Wer kennt die Intershop AG nicht… Gemeint ist die Softwarebude aus Jena.

Seit den Zeiten des neuen Marktes wird hier versucht ein Geschäft aufzubauen und eigentlich ist das Subjekt wunderbar: E-Commerce boomt. E-Commerce boomt seit 15 Jahren. E-Commerce schneidet üblicherweise diverse Mittelsmänner (Ladengeschäfte, Vertriebspartner) aus der Handelskette und ermöglicht so einen höheren Profit bei geringeren Kosten.

Doch bis heute konnte Intershop nicht nachhaltig wirtschaften, war die allermeiste Zeit tief in den roten Zahlen. Ein Grund ist der falsche Ansatz gewesen: Es wurde zu früh und zu groß gebaut. Es waren eben die späten 1990er und alle wollten DER player am Markt werden. Also musste man zumindest… Weltmarktführer werden.

Es kam viel Geld durch den Börsengang, es wurde ein Hochhaus gebaut und die Burn-rate, also der Verlust, stieg immer weiter an an: Das Geld wurde knapper und knapper.

Es gab diverse Aktionen um die Gesellschaft zu retten und eine mehrfach drohende Insolvenz abzuwenden. In den 2000er Jahren wurde deshalb massiv Personal abgebaut und versucht, von den Fixkosten eines Weltmarktführers herunterzukommen — man war ja schliesslich auch nie einer…

Meines Wissens wurden auch sehr viele Entwicklungsausgaben gekürzt, die Entwicklung größtenteils nach Bulgarien verlegt. Man wollte sich gesundschrumpfen in einem Markt der grade kollabiert ward. Soweit so gut.

Als dann aber so ab 2005 die zweite, viel nachhaltigere E-Commerce-Welle rollte, war Intershop schon nicht mehr kompetitiv, zehrte von der Vergangenheit: Großkunden wie Quelle, Otto und die Telekeom, die sich über Jahre an Intershop gebunden hatten. Doch auch diese Versandhäuser/Konzerne haben den E-Commerce lange nicht begriffen, Quelle ist sicher auch deswegen untergegangen.
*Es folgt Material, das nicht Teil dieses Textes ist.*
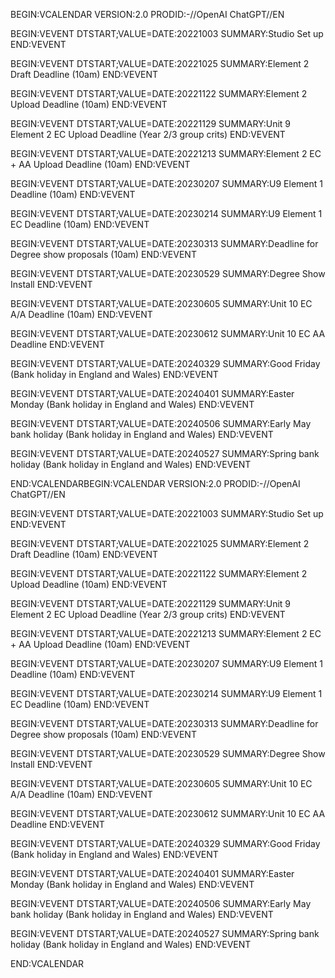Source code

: BEGIN:VCALENDAR
VERSION:2.0
PRODID:-//OpenAI ChatGPT//EN

BEGIN:VEVENT
DTSTART;VALUE=DATE:20221003
SUMMARY:Studio Set up
END:VEVENT

BEGIN:VEVENT
DTSTART;VALUE=DATE:20221025
SUMMARY:Element 2 Draft Deadline (10am)
END:VEVENT

BEGIN:VEVENT
DTSTART;VALUE=DATE:20221122
SUMMARY:Element 2 Upload Deadline (10am)
END:VEVENT

BEGIN:VEVENT
DTSTART;VALUE=DATE:20221129
SUMMARY:Unit 9 Element 2 EC Upload Deadline (Year 2/3 group crits)
END:VEVENT

BEGIN:VEVENT
DTSTART;VALUE=DATE:20221213
SUMMARY:Element 2 EC + AA Upload Deadline (10am)
END:VEVENT

BEGIN:VEVENT
DTSTART;VALUE=DATE:20230207
SUMMARY:U9 Element 1 Deadline (10am)
END:VEVENT

BEGIN:VEVENT
DTSTART;VALUE=DATE:20230214
SUMMARY:U9 Element 1 EC Deadline (10am)
END:VEVENT

BEGIN:VEVENT
DTSTART;VALUE=DATE:20230313
SUMMARY:Deadline for Degree show proposals (10am)
END:VEVENT

BEGIN:VEVENT
DTSTART;VALUE=DATE:20230529
SUMMARY:Degree Show Install
END:VEVENT

BEGIN:VEVENT
DTSTART;VALUE=DATE:20230605
SUMMARY:Unit 10 EC A/A Deadline (10am)
END:VEVENT

BEGIN:VEVENT
DTSTART;VALUE=DATE:20230612
SUMMARY:Unit 10 EC AA Deadline
END:VEVENT

BEGIN:VEVENT
DTSTART;VALUE=DATE:20240329
SUMMARY:Good Friday (Bank holiday in England and Wales)
END:VEVENT

BEGIN:VEVENT
DTSTART;VALUE=DATE:20240401
SUMMARY:Easter Monday (Bank holiday in England and Wales)
END:VEVENT

BEGIN:VEVENT
DTSTART;VALUE=DATE:20240506
SUMMARY:Early May bank holiday (Bank holiday in England and Wales)
END:VEVENT

BEGIN:VEVENT
DTSTART;VALUE=DATE:20240527
SUMMARY:Spring bank holiday (Bank holiday in England and Wales)
END:VEVENT

END:VCALENDARBEGIN:VCALENDAR
VERSION:2.0
PRODID:-//OpenAI ChatGPT//EN

BEGIN:VEVENT
DTSTART;VALUE=DATE:20221003
SUMMARY:Studio Set up
END:VEVENT

BEGIN:VEVENT
DTSTART;VALUE=DATE:20221025
SUMMARY:Element 2 Draft Deadline (10am)
END:VEVENT

BEGIN:VEVENT
DTSTART;VALUE=DATE:20221122
SUMMARY:Element 2 Upload Deadline (10am)
END:VEVENT

BEGIN:VEVENT
DTSTART;VALUE=DATE:20221129
SUMMARY:Unit 9 Element 2 EC Upload Deadline (Year 2/3 group crits)
END:VEVENT

BEGIN:VEVENT
DTSTART;VALUE=DATE:20221213
SUMMARY:Element 2 EC + AA Upload Deadline (10am)
END:VEVENT

BEGIN:VEVENT
DTSTART;VALUE=DATE:20230207
SUMMARY:U9 Element 1 Deadline (10am)
END:VEVENT

BEGIN:VEVENT
DTSTART;VALUE=DATE:20230214
SUMMARY:U9 Element 1 EC Deadline (10am)
END:VEVENT

BEGIN:VEVENT
DTSTART;VALUE=DATE:20230313
SUMMARY:Deadline for Degree show proposals (10am)
END:VEVENT

BEGIN:VEVENT
DTSTART;VALUE=DATE:20230529
SUMMARY:Degree Show Install
END:VEVENT

BEGIN:VEVENT
DTSTART;VALUE=DATE:20230605
SUMMARY:Unit 10 EC A/A Deadline (10am)
END:VEVENT

BEGIN:VEVENT
DTSTART;VALUE=DATE:20230612
SUMMARY:Unit 10 EC AA Deadline
END:VEVENT

BEGIN:VEVENT
DTSTART;VALUE=DATE:20240329
SUMMARY:Good Friday (Bank holiday in England and Wales)
END:VEVENT

BEGIN:VEVENT
DTSTART;VALUE=DATE:20240401
SUMMARY:Easter Monday (Bank holiday in England and Wales)
END:VEVENT

BEGIN:VEVENT
DTSTART;VALUE=DATE:20240506
SUMMARY:Early May bank holiday (Bank holiday in England and Wales)
END:VEVENT

BEGIN:VEVENT
DTSTART;VALUE=DATE:20240527
SUMMARY:Spring bank holiday (Bank holiday in England and Wales)
END:VEVENT

END:VCALENDAR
Heute, 2013, hat Intershop fast keine nennenswerten Großkunden mehr: Die auf der Website genannten Kundenreferenzen sind Augenwischerei: Der Miele Ersatzteilshop für Australien läuft zwar auf Intershop, stellt aber keine Relevanz dar.

Währenddessen hat sich der Markt weiterentwickelt und man kann diese grob in zwei Typen unterscheiden:

Typ 1 ist ein Versandhändler. Amazon, Otto, Zalando. Unternehmenszweck ist der Vertrieb von Gütern über das Internet im großen Stile

Typ 2 sind Online-Shops für Unternehmen, die selbst Waren herstellen oder die E-Commerce nur als einen kleinen Teil ihres Geschäfts verstehen.

Die Typ 1-Kunden müssen meiner Meinung nach in-house Technologie-Kompetenz schaffen, eigene Software-Teams aufbauen um schnell und innovativ am Markt agieren zu können. Bis heute ist Amazon führend in „Similarities“, also dem Anbieten von Produkten, welche einem Nutzer gefallen könnten, auf Basis seines bisherigen Kauf- und Nutzungsverhaltens. Das hat in Deutschland bis heute kein anderer E-Commerce-Shop hinbekommen! Dieser Ansatz ist kostspielig und nur für sehr, sehr große Retailer sinnvoll.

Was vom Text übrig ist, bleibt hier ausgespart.